Tribeca 2019: "Come to Daddy"
Friday, April 26, 2019 at 6:00PM
JA in Ant Timpson, Come to Daddy, Elijah Wood, Horror, Stephen McHattie, Tribeca, film festivals

Team Experience reporting from the Tribeca Film Festival. Here's Jason Adams

Come to Daddy opens like a big-screen reboot of Schitt's Creek, with Elijah Wood working his best elaborate David Rose ensemble of flappy black fabrics without discernible seams. He's yanking a wheelie suitcase through a no place field. Slowly, the cinema happens -- the field gives way to the trees, a forest, a gorgeous coastline, all while Elijah's Moe-hairdo and black nail polish paint him as a rank outsider in this place of nature and wonder.

Soon enough we see that he's doing what all us fancy city boys must do at one point or another -- he's going home. Except not entirely...
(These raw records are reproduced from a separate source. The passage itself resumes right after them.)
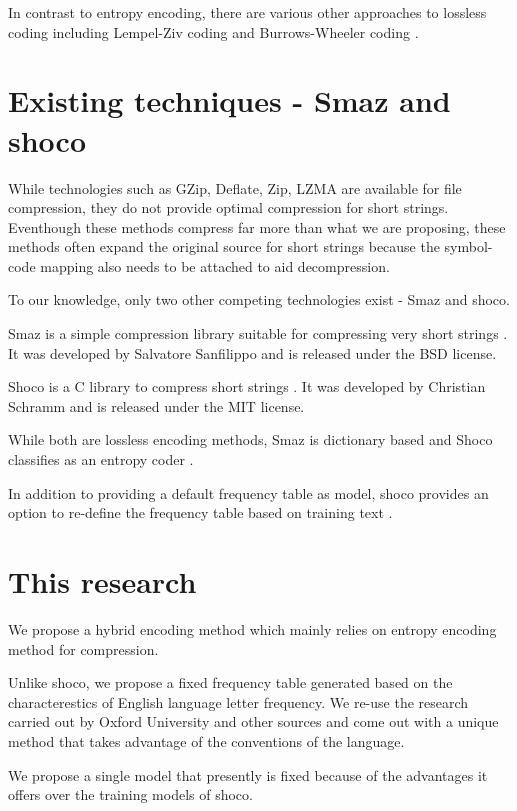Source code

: \documentclass[]{article}
\begin{document}
In contrast to entropy encoding, there are various other approaches to lossless coding including Lempel-Ziv coding \cite{4} and Burrows-Wheeler coding \cite{5}.

\section{Existing techniques - Smaz and shoco}

While technologies such as GZip, Deflate, Zip, LZMA are available for file compression, they do not provide optimal compression for short strings.  Eventhough these methods compress far more than what we are proposing, these methods often expand the original source for short strings because the symbol-code mapping also needs to be attached to aid decompression.

To our knowledge, only two other competing technologies exist - Smaz and shoco.

Smaz is a simple compression library suitable for compressing very short strings \cite{9}. It was developed by Salvatore Sanfilippo and is released under the BSD license.

Shoco is a C library to compress short strings \cite{10}. It was developed by Christian Schramm and is released under the MIT license.

While both are lossless encoding methods, Smaz is dictionary based and Shoco classifies as an entropy coder \cite{10}.

In addition to providing a default frequency table as model, shoco provides an option to re-define the frequency table based on training text \cite{10}.

\section{This research}

We propose a hybrid encoding method which mainly relies on entropy encoding method for compression.

Unlike shoco, we propose a fixed frequency table generated based on the characterestics of English language letter frequency.  We re-use the research carried out by Oxford University \cite{7} and other sources \cite{6} \cite{8} and come out with a unique method that takes advantage of the conventions of the language.

We propose a single model that presently is fixed because of the advantages it offers over the training models of shoco.
\end{document}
Norval (Wood) is visiting his father, who he hasn't seen in years and who lives in a strange 60s spaceship of a house perched over the water. They are not, it's quick to tell, a match. The father is played by Stephen McHattie, gristle taken human shape, so it's notsomuch Norval's fault; that bundle of sticks gives off no warmth.
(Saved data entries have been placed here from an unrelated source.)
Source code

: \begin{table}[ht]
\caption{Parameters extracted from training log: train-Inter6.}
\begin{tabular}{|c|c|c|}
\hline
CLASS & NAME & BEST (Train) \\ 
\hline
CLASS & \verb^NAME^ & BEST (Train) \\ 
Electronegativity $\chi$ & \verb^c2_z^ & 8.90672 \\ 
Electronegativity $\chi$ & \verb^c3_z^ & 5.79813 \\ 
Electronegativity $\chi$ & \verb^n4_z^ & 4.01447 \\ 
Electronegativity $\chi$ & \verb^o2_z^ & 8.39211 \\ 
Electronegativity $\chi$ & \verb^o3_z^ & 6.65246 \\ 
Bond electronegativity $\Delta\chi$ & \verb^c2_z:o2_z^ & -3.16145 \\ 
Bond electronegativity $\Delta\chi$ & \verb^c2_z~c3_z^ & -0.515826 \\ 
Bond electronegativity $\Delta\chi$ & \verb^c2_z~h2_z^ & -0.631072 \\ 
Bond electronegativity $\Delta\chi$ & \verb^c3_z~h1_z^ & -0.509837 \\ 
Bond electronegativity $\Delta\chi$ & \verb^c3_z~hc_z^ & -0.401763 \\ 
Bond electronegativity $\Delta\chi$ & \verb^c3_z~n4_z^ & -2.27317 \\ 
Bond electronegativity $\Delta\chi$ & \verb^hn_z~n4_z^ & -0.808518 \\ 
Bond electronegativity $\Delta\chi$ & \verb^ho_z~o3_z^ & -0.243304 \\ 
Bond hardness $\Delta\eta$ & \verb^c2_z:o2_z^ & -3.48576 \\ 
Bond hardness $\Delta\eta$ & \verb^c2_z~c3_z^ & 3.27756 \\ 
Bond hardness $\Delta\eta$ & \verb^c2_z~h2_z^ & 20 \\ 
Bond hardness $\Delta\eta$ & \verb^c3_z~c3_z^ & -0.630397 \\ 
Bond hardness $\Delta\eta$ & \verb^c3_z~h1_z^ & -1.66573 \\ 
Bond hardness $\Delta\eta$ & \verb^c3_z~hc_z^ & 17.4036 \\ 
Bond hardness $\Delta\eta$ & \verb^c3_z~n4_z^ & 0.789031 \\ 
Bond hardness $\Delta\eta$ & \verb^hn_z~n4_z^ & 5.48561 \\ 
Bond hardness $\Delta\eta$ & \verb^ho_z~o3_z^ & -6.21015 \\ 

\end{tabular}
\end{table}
The first spectacular act of Kiwi filmmaker Ant Timpson's directorial debut, Come to Daddy, sees these two couldn't-be-more-different dudes antagonize each other in an enclosed and remote space. The movie thrums with tension, even as not a whole lotta much happens. It's Who's Afraid of Virginia Woolf sliced in half -- a nasty alcoholic creeper and a recovering phony naif taunting each other across the dinner table. It's 'My Dinner With Asshole,' and McHattie and Wood twist the meat of every moment between their teeth, busting skin and bone with it.
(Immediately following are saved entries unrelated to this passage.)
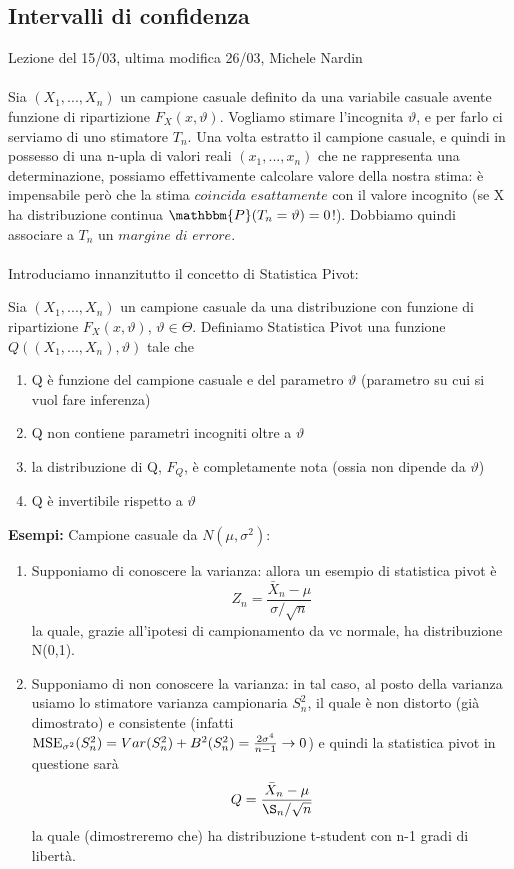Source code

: 
\subsection{Intervalli di confidenza}
Lezione del 15/03, ultima modifica 26/03, Michele Nardin
\\ \\
Sia $(X_1,...,X_n)$ un campione casuale definito da una variabile casuale avente funzione di ripartizione $F_X(x,\vartheta)$. Vogliamo stimare l'incognita $\vartheta$, e per farlo ci serviamo di uno stimatore $T_n$.
Una volta estratto il campione casuale, e quindi in possesso di una n-upla di valori reali $(x_1,...,x_n)$ che ne rappresenta una determinazione, possiamo effettivamente calcolare valore della nostra stima: è impensabile però che la stima $coincida$ $esattamente$ con il valore incognito (se X ha distribuzione continua $\mathbbm{P}(T_n=\vartheta)=0$!). Dobbiamo quindi associare a $T_n$ un $margine$ $di$ $errore$.
\\ \\
Introduciamo innanzitutto il concetto di Statistica Pivot:
\begin{definizione}
Sia $(X_1,...,X_n)$ un campione casuale da una distribuzione con funzione di ripartizione $F_X (x,\vartheta)$, $\vartheta \in \Theta$. 
Definiamo Statistica Pivot una funzione $Q((X_1,...,X_n),\vartheta)$ tale che
\begin{enumerate}
\item Q è funzione del campione casuale e del parametro $\vartheta$ (parametro su cui si vuol fare inferenza)
\item Q non contiene parametri incogniti oltre a $\vartheta$
\item la distribuzione di Q, $F_Q$, è completamente nota (ossia non dipende da $\vartheta$)
\item Q è invertibile rispetto a $\vartheta$
\end{enumerate}
\end{definizione}

\noindent\textbf{Esempi:}
Campione casuale da $N(\mu,\sigma^2)$:
\begin{enumerate}
\item Supponiamo di conoscere la varianza: allora un esempio di statistica pivot è $$Z_n=\frac{\bar{X}_n - \mu}{\sigma / \sqrt{n}} $$ la quale, grazie all'ipotesi di campionamento da vc normale, ha distribuzione N(0,1).
\item Supponiamo di non conoscere la varianza: in tal caso, al posto della varianza usiamo lo stimatore varianza campionaria $S_n^2$, il quale è non distorto (già dimostrato) e consistente (infatti $\operatorname{MSE}_{\sigma^2}(S_n^2)=Var(S_n^2) + B^2(S_n^2)=\frac{2\sigma^4}{n-1} \rightarrow 0$) e quindi la statistica pivot in questione sarà $$Q=\frac{\bar{X}_n - \mu}{\S_n / \sqrt{n}}$$ la quale (dimostreremo che) ha distribuzione t-student con n-1 gradi di libertà.
\end{enumerate}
Things don't stay so meaty, at least on a metaphorical level -- as the meat gets bloodier the good stuff starts to spray in every direction, the floor drops out, and the movie in its second, third, fourth, fifth acts loses some focus in order to make a real nutter. (You can feel a little of The Greasy Strangler, the 2016 cult oddity which was also written by Toby Harvard, in it.) And what it gains in nuts it spills in tension -- there are good laughs and great shocks as the story steamrolls, but it doesn't entirely live up to the sharp-tongued promise of its first half. 

Structurally you can see it stretching towards a film like Pascal Laugier's horror masterpiece Martyrs (there's a pretty explicit shout-out to that film), which was the movie you thought it was going to be for a full five minutes at a time until it would wrench itself violently one way or the other, knocking about your own brains in the process -- that's certainly a noble aim, and Come to Daddy has its pleasures. But there are only so many limbs you can slice off yourself before you're just a pile of beef.